Assignment:
Each line from the opening of the records that follow to the line with "0.16 & 0.102" needs to be written out exactly. Add nothing.

Items from a dataset:
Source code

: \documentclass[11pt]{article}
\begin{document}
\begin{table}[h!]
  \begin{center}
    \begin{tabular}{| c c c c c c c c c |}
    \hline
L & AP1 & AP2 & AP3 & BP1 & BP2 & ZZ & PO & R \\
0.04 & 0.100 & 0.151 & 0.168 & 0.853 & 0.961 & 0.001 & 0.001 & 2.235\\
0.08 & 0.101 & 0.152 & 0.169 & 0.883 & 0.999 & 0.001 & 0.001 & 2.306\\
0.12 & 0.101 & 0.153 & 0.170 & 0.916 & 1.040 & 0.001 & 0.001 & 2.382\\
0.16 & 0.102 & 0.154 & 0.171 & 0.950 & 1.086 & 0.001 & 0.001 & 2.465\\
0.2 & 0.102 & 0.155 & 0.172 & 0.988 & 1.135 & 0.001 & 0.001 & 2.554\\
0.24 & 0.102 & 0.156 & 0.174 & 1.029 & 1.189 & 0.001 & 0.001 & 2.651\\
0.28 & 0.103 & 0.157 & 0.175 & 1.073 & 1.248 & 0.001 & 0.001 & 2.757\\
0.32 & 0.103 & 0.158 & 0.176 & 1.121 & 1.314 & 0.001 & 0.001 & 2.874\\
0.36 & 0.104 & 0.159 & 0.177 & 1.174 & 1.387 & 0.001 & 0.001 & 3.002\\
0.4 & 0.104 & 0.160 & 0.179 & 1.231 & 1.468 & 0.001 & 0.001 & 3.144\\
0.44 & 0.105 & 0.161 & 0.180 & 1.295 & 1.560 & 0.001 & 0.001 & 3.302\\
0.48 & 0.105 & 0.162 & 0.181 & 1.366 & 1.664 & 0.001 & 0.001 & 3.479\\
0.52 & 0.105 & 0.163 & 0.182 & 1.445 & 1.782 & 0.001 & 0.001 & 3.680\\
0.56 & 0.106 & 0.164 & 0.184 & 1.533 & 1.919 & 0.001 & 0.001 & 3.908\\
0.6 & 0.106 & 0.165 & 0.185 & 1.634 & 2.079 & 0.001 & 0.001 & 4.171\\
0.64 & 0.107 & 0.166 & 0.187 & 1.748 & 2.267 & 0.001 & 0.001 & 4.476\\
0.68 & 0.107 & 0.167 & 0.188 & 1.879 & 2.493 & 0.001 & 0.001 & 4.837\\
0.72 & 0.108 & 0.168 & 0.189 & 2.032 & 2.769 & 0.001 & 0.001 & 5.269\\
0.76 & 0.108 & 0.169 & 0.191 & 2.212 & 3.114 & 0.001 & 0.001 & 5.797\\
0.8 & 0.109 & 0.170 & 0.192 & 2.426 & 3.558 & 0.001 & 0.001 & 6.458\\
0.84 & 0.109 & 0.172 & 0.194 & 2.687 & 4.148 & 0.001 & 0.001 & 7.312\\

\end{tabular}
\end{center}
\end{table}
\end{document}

Output:
Source code

: \documentclass[11pt]{article}
\begin{document}
\begin{table}[h!]
  \begin{center}
    \begin{tabular}{| c c c c c c c c c |}
    \hline
L & AP1 & AP2 & AP3 & BP1 & BP2 & ZZ & PO & R \\
0.04 & 0.100 & 0.151 & 0.168 & 0.853 & 0.961 & 0.001 & 0.001 & 2.235\\
0.08 & 0.101 & 0.152 & 0.169 & 0.883 & 0.999 & 0.001 & 0.001 & 2.306\\
0.12 & 0.101 & 0.153 & 0.170 & 0.916 & 1.040 & 0.001 & 0.001 & 2.382\\
0.16 & 0.102 & 0.154 & 0.171 & 0.950 & 1.086 & 0.001 & 0.001 & 2.465\\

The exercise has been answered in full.